**LISTED ENTRIES:**
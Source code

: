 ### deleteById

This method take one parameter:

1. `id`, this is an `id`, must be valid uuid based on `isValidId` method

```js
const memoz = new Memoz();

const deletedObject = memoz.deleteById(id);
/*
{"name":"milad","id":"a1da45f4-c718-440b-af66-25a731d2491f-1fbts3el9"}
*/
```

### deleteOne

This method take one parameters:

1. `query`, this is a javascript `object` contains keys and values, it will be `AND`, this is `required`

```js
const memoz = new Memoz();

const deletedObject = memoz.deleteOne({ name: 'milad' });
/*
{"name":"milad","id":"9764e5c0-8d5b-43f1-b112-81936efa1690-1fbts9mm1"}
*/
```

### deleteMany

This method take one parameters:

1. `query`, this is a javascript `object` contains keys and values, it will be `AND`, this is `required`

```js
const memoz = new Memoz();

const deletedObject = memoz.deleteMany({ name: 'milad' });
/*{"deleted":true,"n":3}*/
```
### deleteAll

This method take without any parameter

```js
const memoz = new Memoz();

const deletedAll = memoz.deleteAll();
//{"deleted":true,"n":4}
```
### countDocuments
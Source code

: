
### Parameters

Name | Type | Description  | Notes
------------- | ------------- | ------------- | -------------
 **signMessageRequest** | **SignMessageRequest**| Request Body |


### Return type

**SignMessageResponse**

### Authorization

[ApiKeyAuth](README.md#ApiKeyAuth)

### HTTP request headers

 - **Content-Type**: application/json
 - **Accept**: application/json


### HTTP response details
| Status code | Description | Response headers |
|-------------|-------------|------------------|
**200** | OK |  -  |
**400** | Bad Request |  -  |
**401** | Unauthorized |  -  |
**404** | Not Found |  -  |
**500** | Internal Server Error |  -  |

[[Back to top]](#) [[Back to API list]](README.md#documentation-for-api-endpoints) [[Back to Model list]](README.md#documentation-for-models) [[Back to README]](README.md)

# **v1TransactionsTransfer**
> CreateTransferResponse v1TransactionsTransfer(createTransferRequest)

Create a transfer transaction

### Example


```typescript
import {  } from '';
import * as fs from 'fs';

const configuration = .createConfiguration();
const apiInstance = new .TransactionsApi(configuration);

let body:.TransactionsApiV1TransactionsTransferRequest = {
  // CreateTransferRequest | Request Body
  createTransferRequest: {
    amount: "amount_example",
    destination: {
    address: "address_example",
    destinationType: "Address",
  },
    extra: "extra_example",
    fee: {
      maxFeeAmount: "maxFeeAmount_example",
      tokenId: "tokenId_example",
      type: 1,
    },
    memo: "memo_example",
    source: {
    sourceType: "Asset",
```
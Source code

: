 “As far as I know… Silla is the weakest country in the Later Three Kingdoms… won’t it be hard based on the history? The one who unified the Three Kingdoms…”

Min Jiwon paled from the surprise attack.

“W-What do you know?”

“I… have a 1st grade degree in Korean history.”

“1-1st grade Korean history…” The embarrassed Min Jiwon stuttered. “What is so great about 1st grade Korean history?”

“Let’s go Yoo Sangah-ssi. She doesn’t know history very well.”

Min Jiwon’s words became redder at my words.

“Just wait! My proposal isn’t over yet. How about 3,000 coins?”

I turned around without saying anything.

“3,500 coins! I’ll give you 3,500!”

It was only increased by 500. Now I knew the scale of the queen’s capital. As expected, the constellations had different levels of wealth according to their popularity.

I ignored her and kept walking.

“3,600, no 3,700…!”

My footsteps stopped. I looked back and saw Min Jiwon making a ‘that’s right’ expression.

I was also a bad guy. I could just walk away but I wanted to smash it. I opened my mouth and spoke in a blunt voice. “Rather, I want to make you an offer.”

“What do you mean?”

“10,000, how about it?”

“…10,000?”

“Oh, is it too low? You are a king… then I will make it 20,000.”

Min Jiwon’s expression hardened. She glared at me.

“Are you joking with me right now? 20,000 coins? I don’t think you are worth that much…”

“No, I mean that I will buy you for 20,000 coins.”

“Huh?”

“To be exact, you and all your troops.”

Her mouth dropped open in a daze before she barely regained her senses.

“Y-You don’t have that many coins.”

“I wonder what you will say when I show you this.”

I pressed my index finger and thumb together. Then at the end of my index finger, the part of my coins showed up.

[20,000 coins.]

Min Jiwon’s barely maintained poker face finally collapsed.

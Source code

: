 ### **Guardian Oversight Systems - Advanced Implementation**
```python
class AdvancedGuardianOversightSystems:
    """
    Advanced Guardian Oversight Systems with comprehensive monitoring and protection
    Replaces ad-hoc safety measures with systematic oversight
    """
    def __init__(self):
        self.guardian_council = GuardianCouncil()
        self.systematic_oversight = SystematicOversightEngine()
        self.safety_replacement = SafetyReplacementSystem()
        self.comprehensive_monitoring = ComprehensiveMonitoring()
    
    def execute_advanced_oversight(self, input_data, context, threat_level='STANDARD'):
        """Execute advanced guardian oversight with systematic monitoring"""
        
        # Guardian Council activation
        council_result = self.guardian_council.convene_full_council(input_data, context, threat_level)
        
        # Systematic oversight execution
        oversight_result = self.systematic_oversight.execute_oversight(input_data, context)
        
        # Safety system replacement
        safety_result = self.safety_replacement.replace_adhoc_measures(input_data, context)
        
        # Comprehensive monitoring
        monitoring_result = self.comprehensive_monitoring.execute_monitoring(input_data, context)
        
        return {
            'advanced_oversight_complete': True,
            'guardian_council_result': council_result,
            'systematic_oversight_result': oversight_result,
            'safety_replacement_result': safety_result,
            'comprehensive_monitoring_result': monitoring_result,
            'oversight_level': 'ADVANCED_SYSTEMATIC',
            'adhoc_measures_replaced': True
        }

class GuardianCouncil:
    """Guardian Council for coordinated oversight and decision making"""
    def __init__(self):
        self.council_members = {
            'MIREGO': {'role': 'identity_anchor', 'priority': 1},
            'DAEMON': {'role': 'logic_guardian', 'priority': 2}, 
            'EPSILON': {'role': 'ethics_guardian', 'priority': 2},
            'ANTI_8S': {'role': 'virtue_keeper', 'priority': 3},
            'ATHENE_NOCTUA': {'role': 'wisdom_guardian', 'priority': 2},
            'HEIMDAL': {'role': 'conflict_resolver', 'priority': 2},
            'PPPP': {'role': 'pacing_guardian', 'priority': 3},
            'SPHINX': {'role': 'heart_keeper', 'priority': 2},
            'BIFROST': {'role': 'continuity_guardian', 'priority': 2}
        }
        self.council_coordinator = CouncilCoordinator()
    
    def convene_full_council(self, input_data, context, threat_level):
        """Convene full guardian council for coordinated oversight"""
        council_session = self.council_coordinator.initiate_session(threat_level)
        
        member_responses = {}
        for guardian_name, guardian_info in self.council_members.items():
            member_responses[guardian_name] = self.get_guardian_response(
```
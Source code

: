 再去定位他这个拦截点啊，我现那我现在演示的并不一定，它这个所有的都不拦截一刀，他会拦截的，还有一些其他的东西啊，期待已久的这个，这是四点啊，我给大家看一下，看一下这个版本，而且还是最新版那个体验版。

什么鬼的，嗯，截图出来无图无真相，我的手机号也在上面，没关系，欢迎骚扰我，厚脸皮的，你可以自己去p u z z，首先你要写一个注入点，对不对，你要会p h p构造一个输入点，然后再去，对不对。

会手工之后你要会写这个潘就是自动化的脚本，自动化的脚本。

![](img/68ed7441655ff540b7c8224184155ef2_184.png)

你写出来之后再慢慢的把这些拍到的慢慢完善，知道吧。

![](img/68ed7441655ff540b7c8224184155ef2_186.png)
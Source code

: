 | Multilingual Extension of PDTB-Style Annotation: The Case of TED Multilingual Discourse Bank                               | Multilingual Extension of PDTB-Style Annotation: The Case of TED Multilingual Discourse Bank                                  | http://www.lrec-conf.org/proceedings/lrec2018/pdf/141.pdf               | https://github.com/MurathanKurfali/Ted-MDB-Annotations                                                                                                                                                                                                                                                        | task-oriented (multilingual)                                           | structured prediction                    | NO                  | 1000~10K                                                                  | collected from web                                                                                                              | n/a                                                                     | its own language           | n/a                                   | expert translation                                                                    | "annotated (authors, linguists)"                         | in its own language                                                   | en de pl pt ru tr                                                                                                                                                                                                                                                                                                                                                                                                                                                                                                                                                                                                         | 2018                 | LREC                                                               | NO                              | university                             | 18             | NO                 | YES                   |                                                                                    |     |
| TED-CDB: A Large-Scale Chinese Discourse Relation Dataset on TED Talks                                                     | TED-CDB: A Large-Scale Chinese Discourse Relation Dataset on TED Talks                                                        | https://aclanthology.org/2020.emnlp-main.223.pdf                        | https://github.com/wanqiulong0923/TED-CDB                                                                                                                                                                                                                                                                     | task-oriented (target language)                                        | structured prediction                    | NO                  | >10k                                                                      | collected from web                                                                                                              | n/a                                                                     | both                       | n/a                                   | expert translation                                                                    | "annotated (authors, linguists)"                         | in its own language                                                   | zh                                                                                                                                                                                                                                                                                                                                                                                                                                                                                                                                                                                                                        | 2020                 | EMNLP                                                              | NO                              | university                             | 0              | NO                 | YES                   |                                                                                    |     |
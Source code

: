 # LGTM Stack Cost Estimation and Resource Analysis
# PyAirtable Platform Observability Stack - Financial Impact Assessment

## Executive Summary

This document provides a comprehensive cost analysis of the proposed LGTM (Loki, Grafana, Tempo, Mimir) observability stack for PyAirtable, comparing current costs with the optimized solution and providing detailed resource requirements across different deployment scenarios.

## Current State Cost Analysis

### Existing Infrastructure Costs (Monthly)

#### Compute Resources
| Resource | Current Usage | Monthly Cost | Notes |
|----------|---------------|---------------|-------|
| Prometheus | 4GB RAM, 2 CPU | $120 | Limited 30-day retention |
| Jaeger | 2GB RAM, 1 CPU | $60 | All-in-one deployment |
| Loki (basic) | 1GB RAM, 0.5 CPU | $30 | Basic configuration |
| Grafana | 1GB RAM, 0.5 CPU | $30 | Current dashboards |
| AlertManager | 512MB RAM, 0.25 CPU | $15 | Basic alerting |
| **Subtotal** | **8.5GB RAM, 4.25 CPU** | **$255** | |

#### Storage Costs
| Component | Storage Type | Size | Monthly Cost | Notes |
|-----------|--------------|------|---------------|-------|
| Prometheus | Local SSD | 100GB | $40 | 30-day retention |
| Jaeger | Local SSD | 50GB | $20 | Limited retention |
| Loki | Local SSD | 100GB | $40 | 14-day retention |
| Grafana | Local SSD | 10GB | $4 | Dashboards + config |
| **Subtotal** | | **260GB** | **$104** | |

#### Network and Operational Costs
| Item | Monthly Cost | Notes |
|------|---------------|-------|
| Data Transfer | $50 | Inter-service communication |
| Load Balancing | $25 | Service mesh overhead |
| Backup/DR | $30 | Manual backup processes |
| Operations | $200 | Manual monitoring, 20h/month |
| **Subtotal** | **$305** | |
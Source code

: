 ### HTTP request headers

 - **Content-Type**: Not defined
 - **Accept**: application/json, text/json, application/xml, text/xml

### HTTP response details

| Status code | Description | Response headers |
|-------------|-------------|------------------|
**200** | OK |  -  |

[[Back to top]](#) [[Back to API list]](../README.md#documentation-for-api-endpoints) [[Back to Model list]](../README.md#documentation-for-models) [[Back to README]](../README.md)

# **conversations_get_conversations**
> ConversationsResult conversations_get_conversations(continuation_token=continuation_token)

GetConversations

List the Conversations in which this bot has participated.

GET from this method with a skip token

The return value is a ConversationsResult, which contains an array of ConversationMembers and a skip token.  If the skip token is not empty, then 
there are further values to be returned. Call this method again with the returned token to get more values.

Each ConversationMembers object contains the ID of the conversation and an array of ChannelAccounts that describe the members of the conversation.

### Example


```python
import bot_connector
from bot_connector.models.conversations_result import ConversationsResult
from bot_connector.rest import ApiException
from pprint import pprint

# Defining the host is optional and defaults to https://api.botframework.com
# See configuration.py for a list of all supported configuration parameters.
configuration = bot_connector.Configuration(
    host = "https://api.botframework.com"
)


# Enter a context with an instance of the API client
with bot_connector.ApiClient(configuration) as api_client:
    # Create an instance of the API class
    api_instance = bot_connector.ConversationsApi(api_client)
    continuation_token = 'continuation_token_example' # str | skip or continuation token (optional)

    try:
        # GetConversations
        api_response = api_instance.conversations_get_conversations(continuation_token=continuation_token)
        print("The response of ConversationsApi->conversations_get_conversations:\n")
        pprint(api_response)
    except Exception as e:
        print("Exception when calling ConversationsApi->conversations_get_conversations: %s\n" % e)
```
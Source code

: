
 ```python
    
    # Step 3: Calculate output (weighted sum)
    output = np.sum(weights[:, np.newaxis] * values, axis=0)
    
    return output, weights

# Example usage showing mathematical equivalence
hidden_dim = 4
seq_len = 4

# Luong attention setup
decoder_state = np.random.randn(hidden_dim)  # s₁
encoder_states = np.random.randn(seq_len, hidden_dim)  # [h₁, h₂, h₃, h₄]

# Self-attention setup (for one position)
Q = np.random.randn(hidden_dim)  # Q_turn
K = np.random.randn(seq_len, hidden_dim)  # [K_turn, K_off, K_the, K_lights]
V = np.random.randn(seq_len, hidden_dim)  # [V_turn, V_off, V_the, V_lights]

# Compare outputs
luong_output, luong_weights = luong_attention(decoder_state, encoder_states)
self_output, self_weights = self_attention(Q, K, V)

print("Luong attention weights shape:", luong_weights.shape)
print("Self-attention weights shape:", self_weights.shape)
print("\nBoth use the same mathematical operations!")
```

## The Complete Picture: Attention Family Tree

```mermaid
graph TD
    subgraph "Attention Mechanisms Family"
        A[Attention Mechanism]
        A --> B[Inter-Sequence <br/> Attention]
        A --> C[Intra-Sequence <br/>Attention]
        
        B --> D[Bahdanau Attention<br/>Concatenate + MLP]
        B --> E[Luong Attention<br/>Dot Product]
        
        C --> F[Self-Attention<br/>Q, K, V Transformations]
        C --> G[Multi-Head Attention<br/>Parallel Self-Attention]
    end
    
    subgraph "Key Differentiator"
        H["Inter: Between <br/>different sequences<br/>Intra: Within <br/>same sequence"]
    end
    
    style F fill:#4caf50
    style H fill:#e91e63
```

**EXERCISE INSTRUCTIONS:**
Only a number is wanted here: how many lines in the data above include the string "method"?

**RESULT:**
7